In order to better understand living processes, biologists need tools that allow them to selectively detect and quantify the molecules that are involved in cellular mechanisms. In this respect, fluorescent probes are particularly useful tools because fluorescence is a very sensitive and inexpensive detection method that is easy to implement in a laboratory.

Researchers from our laboratory have shown that it is possible to design an original protein-based fluorescent probe to detect a short RNA sequence. For this, they have used a recognition domain present on a protein and that is capable of selectively binding the RNA sequence of interest. They were interested in the sequence UUAUUUAUU present in the non-coding region of some messenger RNAs. This 9-base sequence is too short to be detected by conventional RNA probes constructed from DNA. 
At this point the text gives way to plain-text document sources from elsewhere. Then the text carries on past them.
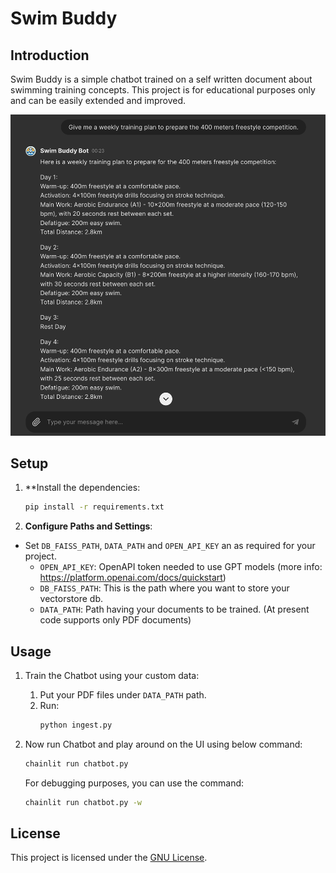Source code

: # Swim Buddy

## Introduction
Swim Buddy is a simple chatbot trained on a self written document about swimming training concepts. 
This project is for educational purposes only and can be easily extended and improved.


![Alt text](images/bot_intro.png)
## Setup
1. **Install the dependencies:
   ```bash
   pip install -r requirements.txt
   ```

2. **Configure Paths and Settings**:
- Set `DB_FAISS_PATH`, `DATA_PATH` and `OPEN_API_KEY` an as required for your project. 
  - `OPEN_API_KEY`: OpenAPI token needed to use GPT models (more info: https://platform.openai.com/docs/quickstart)
  - `DB_FAISS_PATH`: This is the path where you want to store your vectorstore db.
  - `DATA_PATH`: Path having your documents to be trained. (At present code supports only PDF documents)

## Usage
1. Train the Chatbot using your custom data:
   1. Put your PDF files under `DATA_PATH` path.
   2. Run:
      ```bash
      python ingest.py
      ```
   
3. Now run Chatbot and play around on the UI using below command:
   ```bash
   chainlit run chatbot.py
   ```
    For debugging purposes, you can use the command:
   ```bash
   chainlit run chatbot.py -w
   ```
## License
This project is licensed under the [GNU License](License).
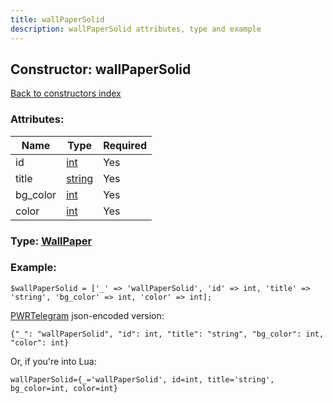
 ```yaml
---
title: wallPaperSolid
description: wallPaperSolid attributes, type and example
---
```

## Constructor: wallPaperSolid  
[Back to constructors index](index.md)



### Attributes:

| Name     |    Type       | Required |
|----------|---------------|----------|
|id|[int](../types/int.md) | Yes|
|title|[string](../types/string.md) | Yes|
|bg\_color|[int](../types/int.md) | Yes|
|color|[int](../types/int.md) | Yes|



### Type: [WallPaper](../types/WallPaper.md)


### Example:

```
$wallPaperSolid = ['_' => 'wallPaperSolid', 'id' => int, 'title' => 'string', 'bg_color' => int, 'color' => int];
```  

[PWRTelegram](https://pwrtelegram.xyz) json-encoded version:

```
{"_": "wallPaperSolid", "id": int, "title": "string", "bg_color": int, "color": int}
```


Or, if you're into Lua:  


```
wallPaperSolid={_='wallPaperSolid', id=int, title='string', bg_color=int, color=int}

```



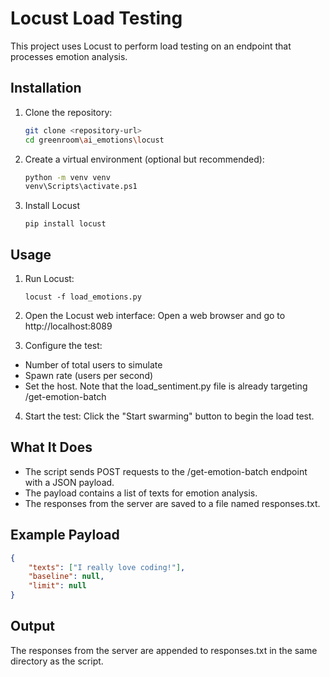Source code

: # Locust Load Testing

This project uses Locust to perform load testing on an endpoint that processes emotion analysis.

## Installation

1.  Clone the repository:
    ```sh
    git clone <repository-url>
    cd greenroom\ai_emotions\locust
    ```
2.  Create a virtual environment (optional but recommended):
    ```sh
    python -m venv venv
    venv\Scripts\activate.ps1
    ```
3.  Install Locust

    ```pip install locust```


## Usage
1. Run Locust:

    ```locust -f load_emotions.py```

2. Open the Locust web interface: 
Open a web browser and go to http://localhost:8089

3. Configure the test:

- Number of total users to simulate
- Spawn rate (users per second)
- Set the host. Note that the load_sentiment.py file is already targeting /get-emotion-batch

4. Start the test:
Click the "Start swarming" button to begin the load test.

## What It Does

- The script sends POST requests to the /get-emotion-batch endpoint with a JSON payload.
- The payload contains a list of texts for emotion analysis.
- The responses from the server are saved to a file named responses.txt.

## Example Payload
    
```json
{
    "texts": ["I really love coding!"],
    "baseline": null,
    "limit": null
}
```

## Output
    
The responses from the server are appended to responses.txt in the same directory as the script.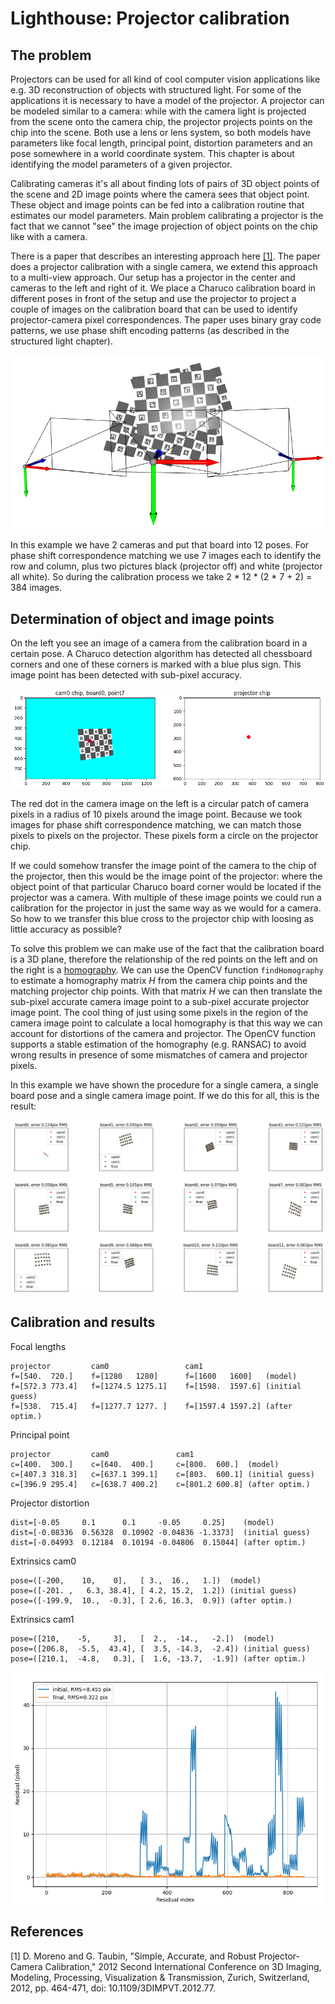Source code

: # Lighthouse: Projector calibration

## The problem

Projectors can be used for all kind of cool computer vision applications like e.g. 3D reconstruction of objects with structured light. For some of the applications it is necessary to have a model of the projector. A projector can be modeled similar to a camera: while with the camera light is projected from the scene onto the camera chip, the projector projects points on the chip into the scene. Both use a lens or lens system, so both models have parameters like focal length, principal point, distortion parameters and an pose somewhere in a world coordinate system. This chapter is about identifying the model parameters of a given projector.

Calibrating cameras it's all about finding lots of pairs of 3D object points of the scene and 2D image points where the camera sees that object point. These object and image points can be fed into a calibration routine that estimates our model parameters. Main problem calibrating a projector is the fact that we cannot "see" the image projection of object points on the chip like with a camera.

There is a paper that describes an interesting approach here [[1]](#1). The paper does a projector calibration with a single camera, we extend this approach to a multi-view approach. Our setup has a projector in the center and cameras to the left and right of it. We place a Charuco calibration board in different poses in front of the setup and use the projector to project a couple of images on the calibration board that can be used to identify projector-camera pixel correspondences. The paper uses binary gray code patterns, we use phase shift encoding patterns (as described in the structured light chapter).

![](images/setup.png)

In this example we have 2 cameras and put that board into 12 poses. For phase shift correspondence matching we use 7 images each to identify the row and column, plus two pictures black (projector off) and white (projector all white). So during the calibration process we take 2 * 12 * (2 * 7 + 2) = 384 images.

## Determination of object and image points

On the left you see an image of a camera from the calibration board in a certain pose. A Charuco detection algorithm has detected all chessboard corners and one of these corners is marked with a blue plus sign. This image point has been detected with sub-pixel accuracy.

![](images/cam_projector_match.png)

The red dot in the camera image on the left is a circular patch of camera pixels in a radius of 10 pixels around the image point. Because we took images for phase shift correspondence matching, we can match those pixels to pixels on the projector. These pixels form a circle on the projector chip.

If we could somehow transfer the image point of the camera to the chip of the projector, then this would be the image point of the projector: where the object point of that particular Charuco board corner would be located if the projector was a camera. With multiple of these image points we could run a calibration for the projector in just the same way as we would for a camera. So how to we transfer this blue cross to the projector chip with loosing as little accuracy as possible?

To solve this problem we can make use of the fact that the calibration board is a 3D plane, therefore the relationship of the red points on the left and on the right is a [homography](https://en.wikipedia.org/wiki/Homography_(computer_vision)). We can use the OpenCV function `findHomography` to estimate a homography matrix $H$ from the camera chip points and the matching projector chip points. With that matrix $H$ we can then translate the sub-pixel accurate camera image point to a sub-pixel accurate projector image point. The cool thing of just using some pixels in the region of the camera image point to calculate a local homography is that this way we can account for distortions of the camera and projector. The OpenCV function supports a stable estimation of the homography (e.g. RANSAC) to avoid wrong results in presence of some mismatches of camera and projector pixels.

In this example we have shown the procedure for a single camera, a single board pose and a single camera image point. If we do this for all, this is the result:

![](images/projector_image_points.png)

## Calibration and results

Focal lengths
```
projector         cam0                 cam1
f=[540.  720.]    f=[1280   1280]      f=[1600   1600]   (model)
f=[572.3 773.4]   f=[1274.5 1275.1]    f=[1598.  1597.6] (initial guess)
f=[538.  715.4]   f=[1277.7 1277. ]    f=[1597.4 1597.2] (after optim.)
```

Principal point
```
projector         cam0               cam1
c=[400.  300.]    c=[640.  400.]     c=[800.  600.]  (model)
c=[407.3 318.3]   c=[637.1 399.1]    c=[803.  600.1] (initial guess)
c=[396.9 295.4]   c=[638.7 400.2]    c=[801.2 600.8] (after optim.)
```

Projector distortion
```
dist=[-0.05     0.1      0.1     -0.05     0.25]    (model)
dist=[-0.08336  0.56328  0.10902 -0.04836 -1.3373]  (initial guess)
dist=[-0.04993  0.12184  0.10194 -0.04806  0.15044] (after optim.)
```

Extrinsics cam0
```
pose=([-200,    10,    0],   [ 3.,  16.,   1.])  (model)
pose=([-201. ,   6.3, 38.4], [ 4.2, 15.2,  1.2]) (initial guess)
pose=([-199.9,  10.,  -0.3], [ 2.6, 16.3,  0.9]) (after optim.)
```

Extrinsics cam1
```
pose=([210,    -5,     3],   [  2.,  -14.,   -2.])  (model)
pose=([206.8,  -5.5,  43.4], [  3.5, -14.3,  -2.4]) (initial guess)
pose=([210.1,  -4.8,   0.3], [  1.6, -13.7,  -1.9]) (after optim.)
```

![](images/residuals.png)



## References

<a id="1">[1]</a>
D. Moreno and G. Taubin, "Simple, Accurate, and Robust Projector-Camera Calibration," 2012 Second International Conference on 3D Imaging, Modeling, Processing, Visualization & Transmission, Zurich, Switzerland, 2012, pp. 464-471, doi: 10.1109/3DIMPVT.2012.77.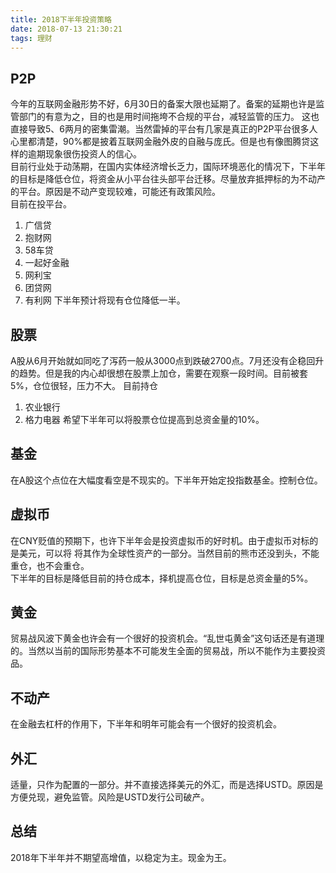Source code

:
 ```yaml
---
title: 2018下半年投资策略
date: 2018-07-13 21:30:21
tags: 理财
---
```


## P2P
今年的互联网金融形势不好，6月30日的备案大限也延期了。备案的延期也许是监管部门的有意为之，目的也是用时间拖垮不合规的平台，减轻监管的压力。
这也直接导致5、6两月的密集雷潮。当然雷掉的平台有几家是真正的P2P平台很多人心里都清楚，90%都是披着互联网金融外皮的自融与庞氏。但是也有像图腾贷这样的逾期现象很伤投资人的信心。     
目前行业处于动荡期，在国内实体经济增长乏力，国际环境恶化的情况下，下半年的目标是降低仓位，将资金从小平台往头部平台迁移。尽量放弃抵押标的为不动产的平台。原因是不动产变现较难，可能还有政策风险。   
目前在投平台。   
1. 广信贷
2. 抱财网
3. 58车贷
4. 一起好金融
5. 网利宝
6. 团贷网
7. 有利网 
下半年预计将现有仓位降低一半。

## 股票
A股从6月开始就如同吃了泻药一般从3000点到跌破2700点。7月还没有企稳回升的趋势。但是我的内心却很想在股票上加仓，需要在观察一段时间。目前被套5%，仓位很轻，压力不大。
目前持仓
1. 农业银行
2. 格力电器
希望下半年可以将股票仓位提高到总资金量的10%。

## 基金
在A股这个点位在大幅度看空是不现实的。下半年开始定投指数基金。控制仓位。

## 虚拟币
在CNY贬值的预期下，也许下半年会是投资虚拟币的好时机。由于虚拟币对标的是美元，可以将
将其作为全球性资产的一部分。当然目前的熊市还没到头，不能重仓，也不会重仓。      
下半年的目标是降低目前的持仓成本，择机提高仓位，目标是总资金量的5%。    
 
## 黄金
贸易战风波下黄金也许会有一个很好的投资机会。“乱世屯黄金”这句话还是有道理的。当然以当前的国际形势基本不可能发生全面的贸易战，所以不能作为主要投资品。   

## 不动产
在金融去杠杆的作用下，下半年和明年可能会有一个很好的投资机会。

## 外汇
适量，只作为配置的一部分。并不直接选择美元的外汇，而是选择USTD。原因是方便兑现，避免监管。风险是USTD发行公司破产。

## 总结
2018年下半年并不期望高增值，以稳定为主。现金为王。
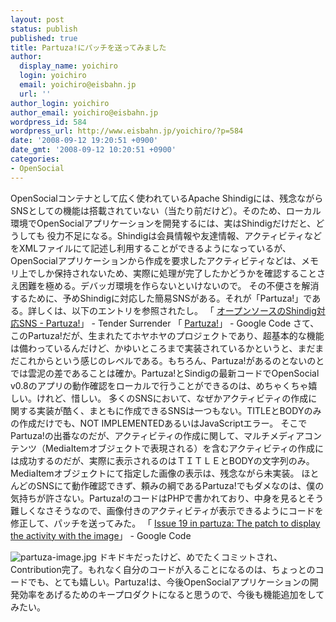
 ```yaml
---
layout: post
status: publish
published: true
title: Partuza!にパッチを送ってみました
author:
  display_name: yoichiro
  login: yoichiro
  email: yoichiro@eisbahn.jp
  url: ''
author_login: yoichiro
author_email: yoichiro@eisbahn.jp
wordpress_id: 584
wordpress_url: http://www.eisbahn.jp/yoichiro/?p=584
date: '2008-09-12 19:20:51 +0900'
date_gmt: '2008-09-12 10:20:51 +0900'
categories:
- OpenSocial
---
```


OpenSocialコンテナとして広く使われているApache Shindigには、残念ながらSNSとしての機能は搭載されていない（当たり前だけど）。そのため、ローカル環境でOpenSocialアプリケーションを開発するには、実はShindigだけだと、どうしても
役力不足になる。Shindigは会員情報や友達情報、アクティビティなどをXMLファイルにて記述し利用することができるようになっているが、OpenSocialアプリケーションから作成を要求したアクティビティなどは、メモリ上でしか保持されないため、実際に処理が完了したかどうかを確認することさえ困難を極める。デバッガ環境を作らないといけないので。
その不便さを解消するために、予めShindigに対応した簡易SNSがある。それが「Partuza!」である。詳しくは、以下のエントリを参照されたし。
「
[オープンソースのShindig対応SNS - Partuza!](http://devlog.agektmr.com/archives/71)」 - Tender Surrender
「
[Partuza!](http://code.google.com/p/partuza/)」 - Google Code
さて、このPartuza!だが、生まれたてホヤホヤのプロジェクトであり、超基本的な機能は備わっているんだけど、かゆいところまで実装されているかというと、まだまだこれからという感じのレベルである。もちろん、Partuza!があるのとないのとでは雲泥の差であることは確か。Partuza!とSindigの最新コードでOpenSocial v0.8のアプリの動作確認をローカルで行うことができるのは、めちゃくちゃ嬉しい。けれど、惜しい。
多くのSNSにおいて、なぜかアクティビティの作成に関する実装が酷く、まともに作成できるSNSは一つもない。TITLEとBODYのみの作成だけでも、NOT IMPLEMENTEDあるいはJavaScriptエラー。
そこでPartuza!の出番なのだが、アクティビティの作成に関して、マルチメディアコンテンツ（MediaItemオブジェクトで表現される）を含むアクティビティの作成には成功するのだが、実際に表示されるのはＴＩＴＬＥとBODYの文字列のみ。MediaItemオブジェクトにて指定した画像の表示は、残念ながら未実装。
ほとんどのSNSにて動作確認できず、頼みの綱であるPartuza!でもダメなのは、僕の気持ちが許さない。Partuza!のコードはPHPで書かれており、中身を見るとそう難しくなさそうなので、画像付きのアクティビティが表示できるようにコードを修正して、パッチを送ってみた。
「
[Issue 19 in partuza: The patch to display the activity with the image](http://code.google.com/p/partuza/issues/detail?id=19&can=4)」 - Google Code

![partuza-image.jpg](http://www.eisbahn.jp/yoichiro/images/partuza-image.jpg)
ドキドキだったけど、めでたくコミットされ、Contribution完了。もれなく自分のコードが入ることになるのは、ちょっとのコードでも、とても嬉しい。Partuza!は、今後OpenSocialアプリケーションの開発効率をあげるためのキープロダクトになると思うので、今後も機能追加をしてみたい。
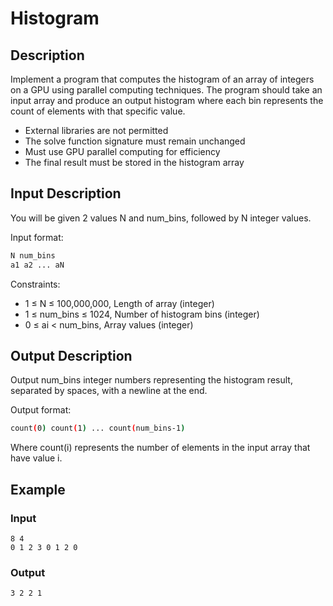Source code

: # Histogram

## Description
Implement a program that computes the histogram of an array of integers on a GPU using parallel computing techniques. The program should take an input array and produce an output histogram where each bin represents the count of elements with that specific value.

- External libraries are not permitted
- The solve function signature must remain unchanged
- Must use GPU parallel computing for efficiency
- The final result must be stored in the histogram array

## Input Description
You will be given 2 values N and num_bins, followed by N integer values.

Input format:
```bash
N num_bins
a1 a2 ... aN
```

Constraints:
- 1 ≤ N ≤ 100,000,000, Length of array (integer)
- 1 ≤ num_bins ≤ 1024, Number of histogram bins (integer)
- 0 ≤ ai < num_bins, Array values (integer)

## Output Description
Output num_bins integer numbers representing the histogram result, separated by spaces, with a newline at the end.

Output format:
```bash
count(0) count(1) ... count(num_bins-1)
```

Where count(i) represents the number of elements in the input array that have value i.

## Example

### Input
```
8 4
0 1 2 3 0 1 2 0
```

### Output
```
3 2 2 1
```

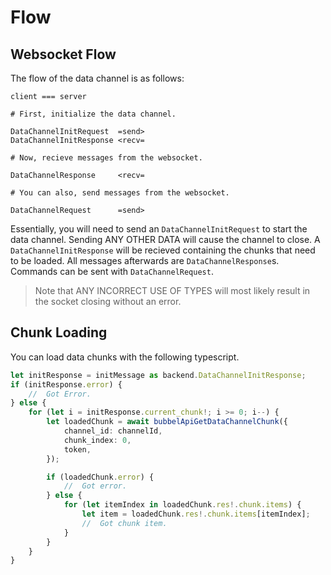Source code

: # Flow

## Websocket Flow

The flow of the data channel is as follows:

```
client === server

# First, initialize the data channel.

DataChannelInitRequest  =send>
DataChannelInitResponse <recv=

# Now, recieve messages from the websocket.

DataChannelResponse     <recv=

# You can also, send messages from the websocket.

DataChannelRequest      =send>
```

Essentially, you will need to send an `DataChannelInitRequest` to start the data channel.
Sending ANY OTHER DATA will cause the channel to close.
A `DataChannelInitResponse` will be recieved containing the chunks that need to be loaded.
All messages afterwards are `DataChannelResponse`s.
Commands can be sent with `DataChannelRequest`.

> Note that ANY INCORRECT USE OF TYPES will most likely result in the socket closing without an error.

## Chunk Loading

You can load data chunks with the following typescript.

```typescript
let initResponse = initMessage as backend.DataChannelInitResponse;
if (initResponse.error) {
    //  Got Error.
} else {
    for (let i = initResponse.current_chunk!; i >= 0; i--) {
        let loadedChunk = await bubbelApiGetDataChannelChunk({
            channel_id: channelId,
            chunk_index: 0,
            token,
        });

        if (loadedChunk.error) {
            //  Got error.
        } else {
            for (let itemIndex in loadedChunk.res!.chunk.items) {
                let item = loadedChunk.res!.chunk.items[itemIndex];
                //  Got chunk item.
            }
        }
    }
}
```

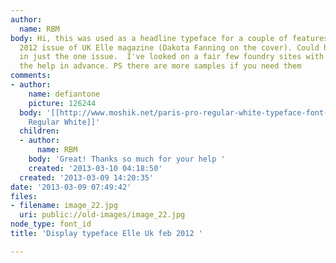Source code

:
 ```yaml
---
author:
  name: RBM
body: Hi, this was used as a headline typeface for a couple of features in the feb
  2012 issue of UK Elle magazine (Dakota Fanning on the cover). Could have been used
  in just the one issue.  I've looked on a fair few foundry sites with no luck. Appreciate
  the help in advance. PS there are more samples if you need them
comments:
- author:
    name: defiantone
    picture: 126244
  body: '[[http://www.moshik.net/paris-pro-regular-white-typeface-font-fashion-moshik-nadav-typography.aspx|Paris
    Regular White]]'
  children:
  - author:
      name: RBM
    body: 'Great! Thanks so much for your help '
    created: '2013-03-10 04:18:50'
  created: '2013-03-09 14:20:35'
date: '2013-03-09 07:49:42'
files:
- filename: image_22.jpg
  uri: public://old-images/image_22.jpg
node_type: font_id
title: 'Display typeface Elle Uk feb 2012 '

---
```


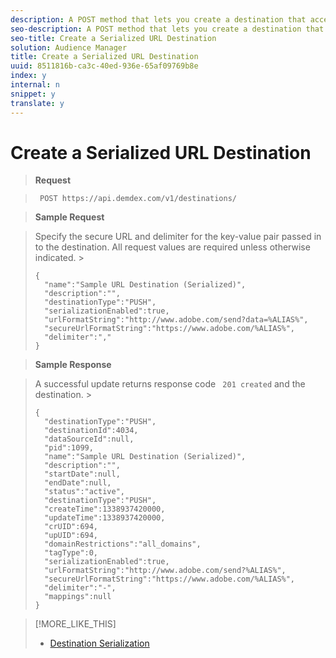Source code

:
 ```yaml
---
description: A POST method that lets you create a destination that accepts multiple values associated with a single key (e.g., color=blue, red, green).
seo-description: A POST method that lets you create a destination that accepts multiple values associated with a single key (e.g., color=blue, red, green).
seo-title: Create a Serialized URL Destination
solution: Audience Manager
title: Create a Serialized URL Destination
uuid: 8511816b-ca3c-40ed-936e-65af09769b8e
index: y
internal: n
snippet: y
translate: y
---
```


# Create a Serialized URL Destination


>**Request** 

>` POST https://api.demdex.com/v1/destinations/` 

>**Sample Request** 

>Specify the secure URL and delimiter for the key-value pair passed in to the destination. All request values are required unless otherwise indicated. >
>```
>{
>   "name":"Sample URL Destination (Serialized)",
>   "description":"",
>   "destinationType":"PUSH",
>   "serializationEnabled":true,
>   "urlFormatString":"http://www.adobe.com/send?data=%ALIAS%",
>   "secureUrlFormatString":"https://www.adobe.com/%ALIAS%",
>   "delimiter":","
>}
>```


>**Sample Response** 

>A successful update returns response code ` 201 created` and the destination. >
>```
>{
>   "destinationType":"PUSH",
>   "destinationId":4034,
>   "dataSourceId":null,
>   "pid":1099,
>   "name":"Sample URL Destination (Serialized)",
>   "description":"",
>   "startDate":null,
>   "endDate":null,
>   "status":"active",
>   "destinationType":"PUSH",
>   "createTime":1338937420000,
>   "updateTime":1338937420000,
>   "crUID":694,
>   "upUID":694,
>   "domainRestrictions":"all_domains",
>   "tagType":0,
>   "serializationEnabled":true,
>   "urlFormatString":"http://www.adobe.com/send?%ALIAS%",
>   "secureUrlFormatString":"https://www.adobe.com/%ALIAS%",
>   "delimiter":"-",
>   "mappings":null
>}
>```

>[!MORE_LIKE_THIS]
>
>* [ Destination Serialization ](c_dest_serialized.md#concept_02436A7C6C574C799F079EB731A63262)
To overcome this limitation, the researchers took a different approach. They have shown that it is possible to use the recognition domain of tristetraprolin (TTP protein; Figure) to design a fluorescent probe capable of selectively recognize the target RNA sequence. They have thus synthesized a polypeptide of 68 amino acids corresponding to the domain of the TTP protein that recognizes the UUAUUUAUU sequence. This synthesis carried out chemically allowed them to graft two fluorescent molecules on the polypeptide. The synthetic polypeptide adopts the same folding as the native TTP protein and it changes conformation when it binds to the target RNA sequence as does the native TTP protein. The distance between the two fluorescent molecules is then modulated, which leads to increase the fluorescence emission. In addition, the synthetic probe retains all the recognition properties of the native TTP protein for RNA (affinity, selectivity, binding and stall speeds), properties that are essential for the in vivo use of fluorescent probes for confocal microscopy on cells.